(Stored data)
Start of Block
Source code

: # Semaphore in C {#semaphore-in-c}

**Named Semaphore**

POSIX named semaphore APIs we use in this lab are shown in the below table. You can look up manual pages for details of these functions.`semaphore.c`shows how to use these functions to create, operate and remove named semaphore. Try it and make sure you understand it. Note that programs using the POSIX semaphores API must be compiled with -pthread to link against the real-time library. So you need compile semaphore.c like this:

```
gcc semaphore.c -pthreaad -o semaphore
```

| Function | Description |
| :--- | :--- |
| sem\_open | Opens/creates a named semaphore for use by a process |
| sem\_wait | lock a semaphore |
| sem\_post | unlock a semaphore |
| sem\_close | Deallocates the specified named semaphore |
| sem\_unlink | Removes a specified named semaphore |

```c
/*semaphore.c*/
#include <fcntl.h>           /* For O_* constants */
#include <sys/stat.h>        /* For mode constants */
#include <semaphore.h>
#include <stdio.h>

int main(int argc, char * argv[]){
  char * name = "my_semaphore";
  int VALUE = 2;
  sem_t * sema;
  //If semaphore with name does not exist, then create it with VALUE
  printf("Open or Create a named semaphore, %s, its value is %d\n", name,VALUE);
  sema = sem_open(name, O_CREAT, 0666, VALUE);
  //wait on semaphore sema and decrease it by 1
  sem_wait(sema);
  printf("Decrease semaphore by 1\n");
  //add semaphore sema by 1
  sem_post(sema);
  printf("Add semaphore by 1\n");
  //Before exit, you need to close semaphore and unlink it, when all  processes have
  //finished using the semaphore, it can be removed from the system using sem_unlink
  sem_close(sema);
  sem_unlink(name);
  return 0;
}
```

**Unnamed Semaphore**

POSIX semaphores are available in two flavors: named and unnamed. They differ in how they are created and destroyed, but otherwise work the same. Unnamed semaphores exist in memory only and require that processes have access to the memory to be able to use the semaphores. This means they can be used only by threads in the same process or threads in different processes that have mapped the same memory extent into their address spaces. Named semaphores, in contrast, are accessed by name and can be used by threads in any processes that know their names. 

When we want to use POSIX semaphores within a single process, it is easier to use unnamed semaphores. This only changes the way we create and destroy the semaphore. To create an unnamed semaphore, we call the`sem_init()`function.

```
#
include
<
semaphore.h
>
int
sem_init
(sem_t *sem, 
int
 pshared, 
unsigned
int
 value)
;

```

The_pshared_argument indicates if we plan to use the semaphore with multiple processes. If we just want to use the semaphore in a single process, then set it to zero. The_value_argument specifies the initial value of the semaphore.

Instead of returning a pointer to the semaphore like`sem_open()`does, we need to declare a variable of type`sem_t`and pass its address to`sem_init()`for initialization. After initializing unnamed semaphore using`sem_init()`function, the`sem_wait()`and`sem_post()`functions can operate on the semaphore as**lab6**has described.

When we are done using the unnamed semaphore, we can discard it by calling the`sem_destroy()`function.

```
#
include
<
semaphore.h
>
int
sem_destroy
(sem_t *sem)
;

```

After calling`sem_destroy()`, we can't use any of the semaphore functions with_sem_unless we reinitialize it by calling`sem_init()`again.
End of Block
Start of Block
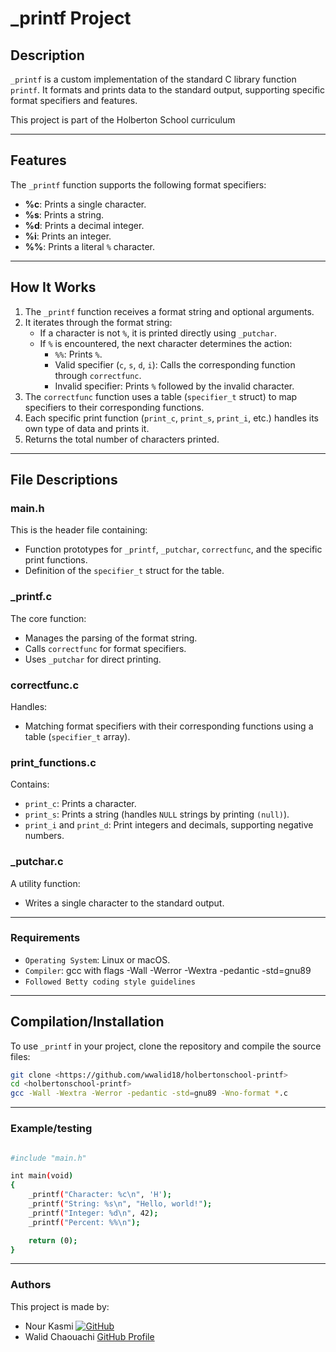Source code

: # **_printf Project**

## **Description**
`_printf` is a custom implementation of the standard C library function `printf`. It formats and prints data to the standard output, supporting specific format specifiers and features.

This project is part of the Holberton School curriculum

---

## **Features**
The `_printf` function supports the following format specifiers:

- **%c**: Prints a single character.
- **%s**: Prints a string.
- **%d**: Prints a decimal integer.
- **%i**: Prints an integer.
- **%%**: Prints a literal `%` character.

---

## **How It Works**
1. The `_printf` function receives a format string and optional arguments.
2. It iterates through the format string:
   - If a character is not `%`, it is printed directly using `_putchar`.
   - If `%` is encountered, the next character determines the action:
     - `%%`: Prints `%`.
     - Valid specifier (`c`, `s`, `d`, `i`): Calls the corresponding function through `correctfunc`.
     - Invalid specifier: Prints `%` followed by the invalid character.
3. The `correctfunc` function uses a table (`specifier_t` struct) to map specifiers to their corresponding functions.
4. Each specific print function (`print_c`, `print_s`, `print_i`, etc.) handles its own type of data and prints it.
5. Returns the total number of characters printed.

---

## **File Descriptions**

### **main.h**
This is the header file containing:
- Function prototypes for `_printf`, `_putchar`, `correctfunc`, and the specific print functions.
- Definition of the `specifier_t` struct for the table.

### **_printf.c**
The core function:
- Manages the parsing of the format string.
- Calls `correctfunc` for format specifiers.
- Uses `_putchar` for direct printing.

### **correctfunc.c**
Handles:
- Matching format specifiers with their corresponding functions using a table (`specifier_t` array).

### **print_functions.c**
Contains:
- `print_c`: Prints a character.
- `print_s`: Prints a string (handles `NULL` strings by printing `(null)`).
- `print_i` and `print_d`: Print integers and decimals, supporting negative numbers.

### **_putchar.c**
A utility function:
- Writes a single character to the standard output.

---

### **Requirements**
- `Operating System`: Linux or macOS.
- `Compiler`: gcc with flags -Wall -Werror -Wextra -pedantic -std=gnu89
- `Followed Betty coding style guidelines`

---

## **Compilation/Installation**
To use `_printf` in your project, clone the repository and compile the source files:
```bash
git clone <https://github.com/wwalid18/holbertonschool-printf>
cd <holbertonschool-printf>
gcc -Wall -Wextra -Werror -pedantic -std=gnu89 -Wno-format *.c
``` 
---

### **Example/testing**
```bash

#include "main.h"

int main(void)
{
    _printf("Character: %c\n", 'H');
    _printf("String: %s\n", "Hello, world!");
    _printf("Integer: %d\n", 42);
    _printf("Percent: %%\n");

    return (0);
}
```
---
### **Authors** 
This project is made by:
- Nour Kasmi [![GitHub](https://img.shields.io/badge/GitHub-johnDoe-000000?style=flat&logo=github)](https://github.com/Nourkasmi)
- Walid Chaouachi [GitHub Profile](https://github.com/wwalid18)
End of Block
## REQUIREMENT
Copy each line above where the string "processes" occurs.

## RESULT OF THE TASK
  //Before exit, you need to close semaphore and unlink it, when all  processes have
POSIX semaphores are available in two flavors: named and unnamed. They differ in how they are created and destroyed, but otherwise work the same. Unnamed semaphores exist in memory only and require that processes have access to the memory to be able to use the semaphores. This means they can be used only by threads in the same process or threads in different processes that have mapped the same memory extent into their address spaces. Named semaphores, in contrast, are accessed by name and can be used by threads in any processes that know their names. 
The_pshared_argument indicates if we plan to use the semaphore with multiple processes. If we just want to use the semaphore in a single process, then set it to zero. The_value_argument specifies the initial value of the semaphore.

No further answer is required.